Record extracts:
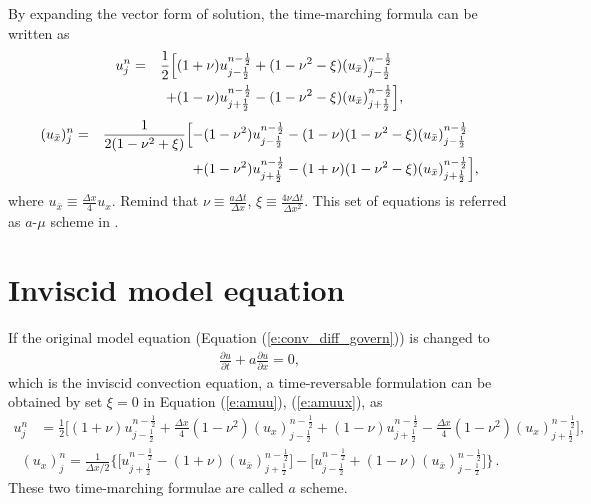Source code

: \documentclass[11pt,dvips]{article}
\numberwithin{equation}{section}
\begin{document}
By expanding the vector form of solution, the time-marching formula can be
written as
\begin{alignat}{2}
  u_j^n &= &\frac{1}{2}\Big[
    &(1+\nu)u_{j-\frac{1}{2}}^{n-\frac{1}{2}}
    + (1-\nu^2-\xi)(u_{\bar{x}})_{j-\frac{1}{2}}^{n-\frac{1}{2}}
    \notag \\
  &&+ &(1-\nu)u_{j+\frac{1}{2}}^{n-\frac{1}{2}}
    - (1-\nu^2-\xi)(u_{\bar{x}})_{j+\frac{1}{2}}^{n-\frac{1}{2}}
           \Big] \label{e:amuu},
\end{alignat}
\begin{alignat}{2}
  (u_{\bar{x}})_j^n &= &\frac{1}{2(1-\nu^2+\xi)}\Big[
    -& (1-\nu^2)u_{j-\frac{1}{2}}^{n-\frac{1}{2}}
    -  (1-\nu)(1-\nu^2-\xi)(u_{\bar{x}})_{j-\frac{1}{2}}^{n-\frac{1}{2}}
    \notag \\
  &&+& (1-\nu^2)u_{j+\frac{1}{2}}^{n-\frac{1}{2}}
    -  (1+\nu)(1-\nu^2-\xi)(u_{\bar{x}})_{j+\frac{1}{2}}^{n-\frac{1}{2}}
                       \Big] \label{e:amuux},
\end{alignat}
where $u_{\bar{x}}\equiv\frac{\Delta x}{4}u_x$.  Remind that
$\nu\equiv\frac{a\Delta t}{\Delta x}$, $\xi\equiv\frac{4\nu\Delta t}{\Delta
x^2}$.  This set of equations is referred as $a$-$\mu$ scheme in
\cite{chang_method_1995}.

\section{Inviscid model equation}
\label{s:inviscid_model}

If the original model equation (Equation (\ref{e:conv_diff_govern}))
is changed to
\begin{align}
  \frac{\partial u}{\partial t} + a\frac{\partial u}{\partial x} = 0,
    \label{e:conv_govern}
\end{align}
which is the inviscid convection equation, a time-reversable formulation can be
obtained by set $\xi=0$ in Equation (\ref{e:amuu}), (\ref{e:amuux}), as
\begin{align}
  u_j^n &= \frac{1}{2}\Big[
      (1+\nu)u_{j-\frac{1}{2}}^{n-\frac{1}{2}}
    + \frac{\Delta x}{4}(1-\nu^2)(u_x)_{j-\frac{1}{2}}^{n-\frac{1}{2}}
    + (1-\nu)u_{j+\frac{1}{2}}^{n-\frac{1}{2}}
    - \frac{\Delta x}{4}(1-\nu^2)(u_x)_{j+\frac{1}{2}}^{n-\frac{1}{2}}
  \Big], \label{e:au}
\end{align}
\begin{align}
  (u_x)_j^n = \frac{1}{\Delta x/2}\Big\{
      \Big[ u_{j+\frac{1}{2}}^{n-\frac{1}{2}}
         - (1+\nu)(u_{\bar{x}})_{j+\frac{1}{2}}^{n-\frac{1}{2}} \Big]
    - \Big[ u_{j-\frac{1}{2}}^{n-\frac{1}{2}}
         + (1-\nu)(u_{\bar{x}})_{j-\frac{1}{2}}^{n-\frac{1}{2}} \Big]
  \Big\} \label{e:aux}\,.
\end{align}
These two time-marching formulae are called $a$ scheme.
\end{document}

Exercise: The response is the exact set of lines from the one holding "These two time-marching" through the last line of the material.

Solution to this exercise:
These two time-marching formulae are called $a$ scheme.
\end{document}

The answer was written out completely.